Crisi maggioranza: elezioni a dicembre?

In questo agosto dal clima pazzerello anche la politica italiana sembra completamente impazzita. E con la politica, anche le principali testate giornalistiche.

Per chi avesse seguito, infatti, l’epopea inaugurata dal Giornale, quasi un counter-strike immediato al presidente della Camera Gianfranco Fini, appare chiaro un quadro piuttosto bizzarro del contesto in cui ci troviamo: la prima riflessione, leggendo i giornali e guardando la tv, è una classe politica che non c’è più, completamente allo sbando.

Lo strappo interno al PDL, partito fortemente voluto da Berlusconi e Fini a dispetto di molti dei loro generali, ha un bilancio sanguinoso. Litigi e attacchi continui, una maggioranza e una destra finiti (ed era la maggioranza più netta nella storia della Repubblica italiana), con lo spettro del voto anticipato.

Nel centrosinistra non va poi così meglio, una confusione quasi totale.

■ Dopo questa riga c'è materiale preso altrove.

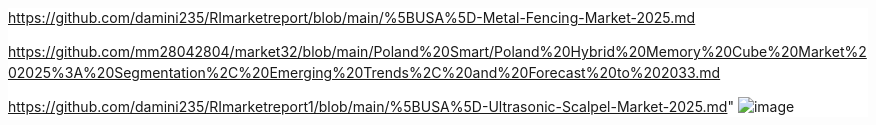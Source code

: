 <a href=https://github.com/damini235/RImarketreport/blob/main/%5BUSA%5D-Metal-Fencing-Market-2025.md>https://github.com/damini235/RImarketreport/blob/main/%5BUSA%5D-Metal-Fencing-Market-2025.md</a>

<a href=https://github.com/mm28042804/market32/blob/main/Poland%20Smart/Poland%20Hybrid%20Memory%20Cube%20Market%202025%3A%20Segmentation%2C%20Emerging%20Trends%2C%20and%20Forecast%20to%202033.md>https://github.com/mm28042804/market32/blob/main/Poland%20Smart/Poland%20Hybrid%20Memory%20Cube%20Market%202025%3A%20Segmentation%2C%20Emerging%20Trends%2C%20and%20Forecast%20to%202033.md</a>

<a href=https://github.com/damini235/RImarketreport1/blob/main/%5BUSA%5D-Ultrasonic-Scalpel-Market-2025.md>https://github.com/damini235/RImarketreport1/blob/main/%5BUSA%5D-Ultrasonic-Scalpel-Market-2025.md</a>"
![image](https://github.com/user-attachments/assets/fb4e5ca9-7dbd-4268-828d-e972022b2227)

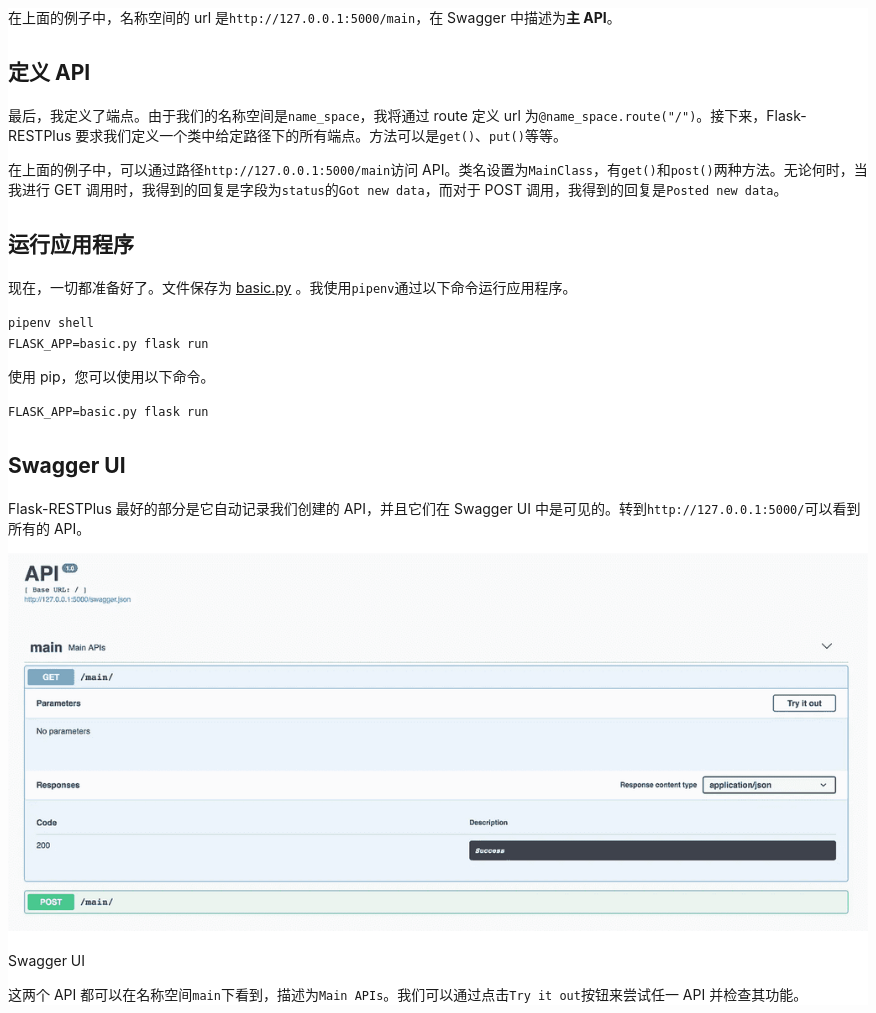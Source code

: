 在上面的例子中，名称空间的 url 是`http://127.0.0.1:5000/main`，在 Swagger 中描述为**主 API**。

## 定义 API

最后，我定义了端点。由于我们的名称空间是`name_space`，我将通过 route 定义 url 为`@name_space.route("/")`。接下来，Flask-RESTPlus 要求我们定义一个类中给定路径下的所有端点。方法可以是`get()`、`put()`等等。

在上面的例子中，可以通过路径`http://127.0.0.1:5000/main`访问 API。类名设置为`MainClass`，有`get()`和`post()`两种方法。无论何时，当我进行 GET 调用时，我得到的回复是字段为`status`的`Got new data`，而对于 POST 调用，我得到的回复是`Posted new data`。

## 运行应用程序

现在，一切都准备好了。文件保存为 [basic.py](https://github.com/kb22/Understanding-Flask-and-Flask-RESTPlus/blob/master/basic.py) 。我使用`pipenv`通过以下命令运行应用程序。

```
pipenv shell
FLASK_APP=basic.py flask run
```

使用 pip，您可以使用以下命令。

```
FLASK_APP=basic.py flask run
```

## Swagger UI

Flask-RESTPlus 最好的部分是它自动记录我们创建的 API，并且它们在 Swagger UI 中是可见的。转到`http://127.0.0.1:5000/`可以看到所有的 API。

![](img/0106bd1a9697fda09e23739e93a9d165.png)

Swagger UI

这两个 API 都可以在名称空间`main`下看到，描述为`Main APIs`。我们可以通过点击`Try it out`按钮来尝试任一 API 并检查其功能。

Pierluigi Bersani e altri esponenti del PD, ogni tanto rilasciano qualche dichiarazione, ma fino a qualche anno fa un simile “pasticcio” di governo sarebbe stato sufficiente a scatenare le più grandi battaglie di immagine ed elettorali: l’impressione è ancora quella di un PD allo sbando, di una Italia dei Valori che scopre anche al suo interno qualche magagna e che quindi preferisce non esporsi troppo.

Insomma, un centrosinistra e una destra terrorizzati dall’idea del voto anticipato.

Su tutto questo, per avvalorare la tesi di una debolezza bipartisan e di un “non saper che fare diffuso” basta ragionare sulle interviste di questi giorni, e sulle notizie di politica che escono. Mai come adesso, prima d’ora, quotidianamente si fa riferimento alle dichiarazioni di Umberto Bossi.

La Lega pare essersi sdoganata dai pregiudizi della prima ora ed il Senatur è diventato un politico di riferimento per capire in quale direzione sia meglio muoversi. Il partito dei “duri e puri” a cui tutti riconoscono coerenza, ma soprattutto la capacità di parlare chiaro al di là delle idee e della solita retorica politica ha una posizione chiara: se il governo non va, l’unica soluzione è coinvolgere di nuovo gli elettori.

Il ministro delle Riforme e leader della Lega, Umberto Bossi, ribadisce quotidianamente la linea del Carroccio e ipotizza addirittura una data per le elezioni che dovrebbero tenersi «il prima possibile, a fine novembre o ai primi di dicembre». Con il presidente, aggiunge il Senatur, «vediamo se una soluzione si trova, prima si fa…».

Insomma, una situazione davvero drammatica, in un momento in cui la crisi economica non è ancora per nulla passata.